Saved entries
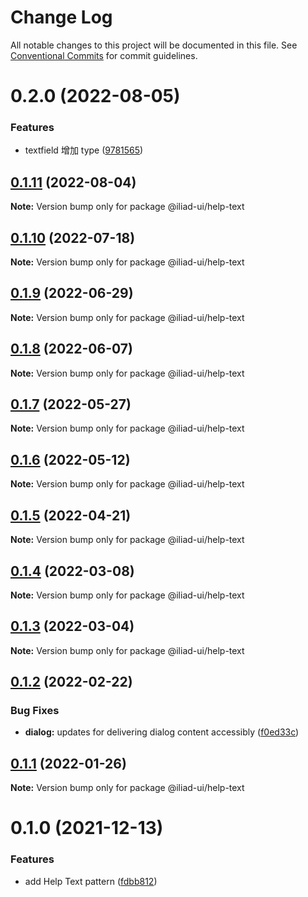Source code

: # Change Log

All notable changes to this project will be documented in this file.
See [Conventional Commits](https://conventionalcommits.org) for commit guidelines.

# 0.2.0 (2022-08-05)

### Features

-   textfield 增加 type ([9781565](https://github.com/gaoding-inc/iliad-ui/commit/9781565d170a4d96bb8fd655fea2c1baac6202bb))

## [0.1.11](https://github.com/gaoding-inc/iliad-ui/compare/@iliad-ui/help-text@0.1.10...@iliad-ui/help-text@0.1.11) (2022-08-04)

**Note:** Version bump only for package @iliad-ui/help-text

## [0.1.10](https://github.com/gaoding-inc/iliad-ui/compare/@iliad-ui/help-text@0.1.9...@iliad-ui/help-text@0.1.10) (2022-07-18)

**Note:** Version bump only for package @iliad-ui/help-text

## [0.1.9](https://github.com/gaoding-inc/iliad-ui/compare/@iliad-ui/help-text@0.1.8...@iliad-ui/help-text@0.1.9) (2022-06-29)

**Note:** Version bump only for package @iliad-ui/help-text

## [0.1.8](https://github.com/gaoding-inc/iliad-ui/compare/@iliad-ui/help-text@0.1.7...@iliad-ui/help-text@0.1.8) (2022-06-07)

**Note:** Version bump only for package @iliad-ui/help-text

## [0.1.7](https://github.com/gaoding-inc/iliad-ui/compare/@iliad-ui/help-text@0.1.6...@iliad-ui/help-text@0.1.7) (2022-05-27)

**Note:** Version bump only for package @iliad-ui/help-text

## [0.1.6](https://github.com/gaoding-inc/iliad-ui/compare/@iliad-ui/help-text@0.1.5...@iliad-ui/help-text@0.1.6) (2022-05-12)

**Note:** Version bump only for package @iliad-ui/help-text

## [0.1.5](https://github.com/gaoding-inc/iliad-ui/compare/@iliad-ui/help-text@0.1.4...@iliad-ui/help-text@0.1.5) (2022-04-21)

**Note:** Version bump only for package @iliad-ui/help-text

## [0.1.4](https://github.com/gaoding-inc/iliad-ui/compare/@iliad-ui/help-text@0.1.3...@iliad-ui/help-text@0.1.4) (2022-03-08)

**Note:** Version bump only for package @iliad-ui/help-text

## [0.1.3](https://github.com/gaoding-inc/iliad-ui/compare/@iliad-ui/help-text@0.1.2...@iliad-ui/help-text@0.1.3) (2022-03-04)

**Note:** Version bump only for package @iliad-ui/help-text

## [0.1.2](https://github.com/gaoding-inc/iliad-ui/compare/@iliad-ui/help-text@0.1.1...@iliad-ui/help-text@0.1.2) (2022-02-22)

### Bug Fixes

-   **dialog:** updates for delivering dialog content accessibly ([f0ed33c](https://github.com/adobe/iliad-ui/commit/f0ed33c3351ae9bc2017202ede8cf206fbf395c2))

## [0.1.1](https://github.com/gaoding-inc/iliad-ui/compare/@iliad-ui/help-text@0.1.0...@iliad-ui/help-text@0.1.1) (2022-01-26)

**Note:** Version bump only for package @iliad-ui/help-text

# 0.1.0 (2021-12-13)

### Features

-   add Help Text pattern ([fdbb812](https://github.com/adobe/iliad-ui/commit/fdbb812e05a1202e5b5912a5e93cfba59a3dae9e))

* Exercise prompt *
Count every line that holds the word "adobe" in the entries, and state the result alone.

* Final answer *
2